Amazon ECS is a container orchestration platform that AWS offers. It is simple to use and manage, uses Docker behind the scenes, and can deploy your workloads to Amazon EC2, a virtual machine (VM)-based solution, or AWS Fargate, a serverless offering.
It is a highly scalable solution that deploys containers in seconds. It makes hosting, running, stopping, and starting your containers easy. Just as Kubernetes offers pods, ECS offers tasks that help you run your container workloads. A task can contain one or more containers grouped according to a logical relationship. You can also group one or more tasks into services . Services are similar to Kubernetes controllers, which manage tasks and can ensure that the required number of replicas of your tasks are running in the right place at the right time. ECS uses simple API calls to provide many functionalities, such as creating, updating, reading, and deleting tasks and services.
ECS also allows you to place your containers according to multiple placement strategies while keeping high availability (HA) and resource optimization in mind. You can tweak the placement algorithm according to your priority—cost, availability, or a mix of both. So, you can use ECS to run one-time batch workloads or long-running microservices, all using a simple-to-use API interface.
ECS architecture
Before we explore the ECS architecture, it is important to understand some common AWS terminologies to follow it. Let’s look at some AWS resources:
- AWS Regions: An AWS Region is a geographical region where AWS provides its services. It is normally a city or a metropolitan region but can sometimes span multiple cities. It comprises multiple Availability Zones (AZs). Some examples of AWS Regions are us-east-1, us-west-1, ap-southeast-1, eu-central-1, and so on.
- AWS AZs: AWS AZs are data centers within an AWS Region connected with low-latency, high-bandwidth networks. Most resources run within AZs.

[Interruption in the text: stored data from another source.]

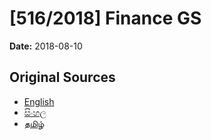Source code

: # [516/2018] Finance GS

**Date:** 2018-08-10

## Original Sources

- [English](https://documents.gov.lk/view/bills/2018/8/516-2018_E.pdf)
- [සිංහල](https://documents.gov.lk/view/bills/2018/8/516-2018_S.pdf)
- [தமிழ்](https://documents.gov.lk/view/bills/2018/8/516-2018_T.pdf)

Examples of AZs are us-east-1a, us-east-1b, and so on.
- AWS virtual private cloud (VPC): An AWS VPC is an isolated network resource you create within AWS. You associate a dedicated private IP address range to it from which the rest of your resources, such as EC2 instances, can derive their IP addresses. An AWS VPC spans an AWS Region.
- Subnet: A subnet, as the name suggests, is a subnetwork within the VPC. You must subdivide the IP address ranges you provided to the VPC and associate them with subnets. Resources normally reside within subnets, and each subnet spans an AZ.
- Containers as a Service (CaaS) and Serverless Computing for Containers
- Route table: An AWS route table routes traffic within the VPC subnets and to the internet. Every AWS subnet is associated with a route table through subnet route table associations.
- Internet gateways: An internet gateway allows connection to and from the internet to your AWS subnets.
- Identity Access Management (IAM): AWS IAM helps you control access to resources by users and other AWS resources. They help you implement role-based access control (RBAC) and the principle of least privilege (PoLP).
- Amazon EC2: EC2 allows you to spin up VMs within subnets, also known as instances.
- AWS Auto Scaling groups (ASGs): An AWS ASG works with Amazon EC2 to provide HA and scalability to your instances. It monitors your EC2 instances and ensures that a defined number of healthy instances are always running. It also takes care of autoscaling your instances with increasing load in your machines to allow for handling more traffic. It uses theinstance profile and launch configuration to decide on the properties of new EC2 instances it spins up.
- Amazon CloudWatch: Amazon CloudWatch is a monitoring and observability service. It allows you to collect, track, and monitor metrics, log files, and set alarms to take automated actions on specific conditions. CloudWatch helps understand application performance, health, and resource utilization.